Pubblicato per la prima volta nel 1934 all’interno di una raccolta di rompicapi denominata The Torquemada Puzzle Book con una ricompensa di 15 sterline, questo enigma è tornato prepotentemente d’attualità grazie al passaparola su TikTok. La Mascella Di Caino non è propriamente un libro, ma non ai tratta neanche un gioco: in realtà è un complicatissimo enigma linguistico e letterario.
Basti pensaer che il titolo stesso prende il nome da quella che, secondo l’Amleto di Shakespeare, è considerata la prima arma della storia!!
Pubblicato in italiano con il prezioso lavoro di traduzione del collettivo The Crime Badger, e con la prefazione in italiano di Stefano Bartezzaghi, è composto da 100 pagine contenenti le storie di sei assassini.

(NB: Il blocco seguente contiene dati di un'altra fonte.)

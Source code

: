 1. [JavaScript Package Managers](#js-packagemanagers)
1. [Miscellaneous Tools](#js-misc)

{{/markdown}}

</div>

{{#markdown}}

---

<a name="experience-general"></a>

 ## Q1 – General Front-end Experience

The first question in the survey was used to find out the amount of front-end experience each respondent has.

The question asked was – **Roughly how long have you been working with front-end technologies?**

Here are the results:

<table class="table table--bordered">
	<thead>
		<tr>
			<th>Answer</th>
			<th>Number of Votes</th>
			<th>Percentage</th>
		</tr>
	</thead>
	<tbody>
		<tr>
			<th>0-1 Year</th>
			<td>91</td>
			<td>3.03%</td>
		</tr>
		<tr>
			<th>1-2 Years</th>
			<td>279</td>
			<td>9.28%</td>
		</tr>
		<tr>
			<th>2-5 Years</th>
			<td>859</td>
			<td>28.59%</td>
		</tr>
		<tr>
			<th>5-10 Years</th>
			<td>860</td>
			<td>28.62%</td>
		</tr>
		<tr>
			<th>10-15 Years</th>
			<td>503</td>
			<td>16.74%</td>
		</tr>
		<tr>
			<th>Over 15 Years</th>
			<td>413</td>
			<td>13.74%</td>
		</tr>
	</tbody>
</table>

“I giochi di parole non sempre funzionano in italiano, quindi in diversi casi li abbiamo inventati, senza però perdere di vista la loro funzione. Il difficile è stato distinguere quelli che rappresentavano un indizio e quelli che l’autore ha messo lì solo per confondere il lettore (diabolico!)…”

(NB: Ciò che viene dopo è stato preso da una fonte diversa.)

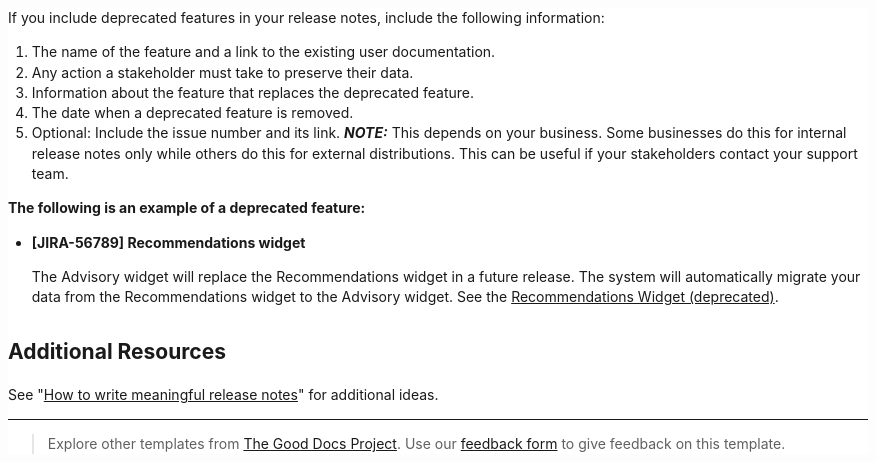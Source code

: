 If you include deprecated features in your release notes, include the following information:

1. The name of the feature and a link to the existing user documentation.
2. Any action a stakeholder must take to preserve their data.
3. Information about the feature that replaces the deprecated feature.
4. The date when a deprecated feature is removed.
5. Optional: Include the issue number and its link.
**_NOTE:_** This depends on your business. Some businesses do this for internal release notes only while others do this for external distributions. This can be useful if your stakeholders contact your support team.

**The following is an example of a deprecated feature:**

* **[JIRA-56789] Recommendations widget**

    The Advisory widget will replace the Recommendations widget in a future release.
The system will automatically migrate your data from the Recommendations widget to the Advisory widget.
See the [Recommendations Widget (deprecated)](http://example.com).

## Additional Resources

See "[How to write meaningful release notes](https://drive.google.com/file/d/1q5GVhFEcUFzYxSkeOvzAyN9Gh0xPbAI-/view)" for additional ideas.

---

> Explore other templates from [The Good Docs Project](https://thegooddocsproject.dev/). Use our [feedback form](https://thegooddocsproject.dev/feedback/?template=Release%20notes%20guide) to give feedback on this template.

Ideato e scritto interamente da Edward Powys Mathers, cruciverbista inglese dell’Observer, con lo pseudonimo di Torquemada (nome preso in prestito dal cognome di un inquisitore spagnolo del XV secolo), La mascella di Caino è stato risolto ufficialmente solo quattro volte da quando è stato pubblicato: due soluzioni nel 1935, una nel 2016 e l’ultima nel 2020. La risoluzione dell’enigma non è mai stata resa pubblica, quindi non c’è nessuna possibilità di fare i furbi andando a recuperare le soluzioni su internet.

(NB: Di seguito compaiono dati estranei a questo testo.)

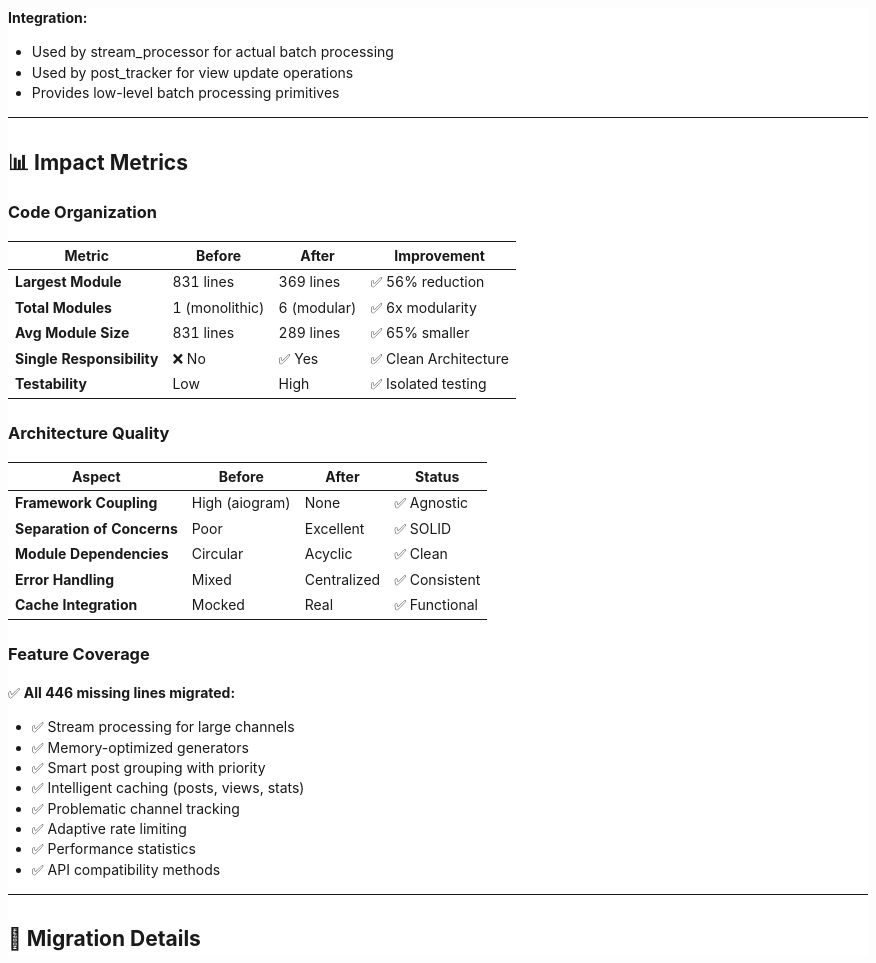 **Integration:**
- Used by stream_processor for actual batch processing
- Used by post_tracker for view update operations
- Provides low-level batch processing primitives

---

## 📊 Impact Metrics

### **Code Organization**

| Metric | Before | After | Improvement |
|--------|--------|-------|-------------|
| **Largest Module** | 831 lines | 369 lines | ✅ 56% reduction |
| **Total Modules** | 1 (monolithic) | 6 (modular) | ✅ 6x modularity |
| **Avg Module Size** | 831 lines | 289 lines | ✅ 65% smaller |
| **Single Responsibility** | ❌ No | ✅ Yes | ✅ Clean Architecture |
| **Testability** | Low | High | ✅ Isolated testing |

### **Architecture Quality**

| Aspect | Before | After | Status |
|--------|--------|-------|--------|
| **Framework Coupling** | High (aiogram) | None | ✅ Agnostic |
| **Separation of Concerns** | Poor | Excellent | ✅ SOLID |
| **Module Dependencies** | Circular | Acyclic | ✅ Clean |
| **Error Handling** | Mixed | Centralized | ✅ Consistent |
| **Cache Integration** | Mocked | Real | ✅ Functional |

### **Feature Coverage**

✅ **All 446 missing lines migrated:**
- ✅ Stream processing for large channels
- ✅ Memory-optimized generators
- ✅ Smart post grouping with priority
- ✅ Intelligent caching (posts, views, stats)
- ✅ Problematic channel tracking
- ✅ Adaptive rate limiting
- ✅ Performance statistics
- ✅ API compatibility methods

---

## 🔄 Migration Details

L’unico modo per arrivare alla soluzione finale, è individuare sia le sei vittime sia i sei assassini, ma non è così semplice come sembra: innanzitutto le 100 pagine di cui è composto il libro sono pubblicate in ordine sparso, e come prima cosa bisogna individuarne l’ordine corretto. Ma attenzione: non basta collegare le frasi che iniziano in una pagina e finiscono in un’altra, perché quasi tutte le pagine de La Mascella di Caino finiscono con il punto…
Anche confidare nel proverbiale colpo di fortuna risulta pressochè impossibile, visto che le possibili combinazioni sono oltre 100!
Consiglio per i lettori che non sopportano l’idea di rovinare un libro: astenetevi!!
Infatti l’unico modo possibile per trovare l’ordine corretto, è strappare le pagine una a una!!
Dopo un lungo periodo in cui questo enigma sembrava essere stato dimenticato, nel 2016 inizia la sua rinascita a livello editoriale, quando una copia è stata donata al Laurence Stern Trust, suscitando l’interesse del curatore Patrick Wildgust. I suoi tentativi (riusciti) di risolverlo hanno portato nel 2019 a una riedizione da parte di Unbound, un editore che pubblica solo testi finanziati tramite crowdfunding.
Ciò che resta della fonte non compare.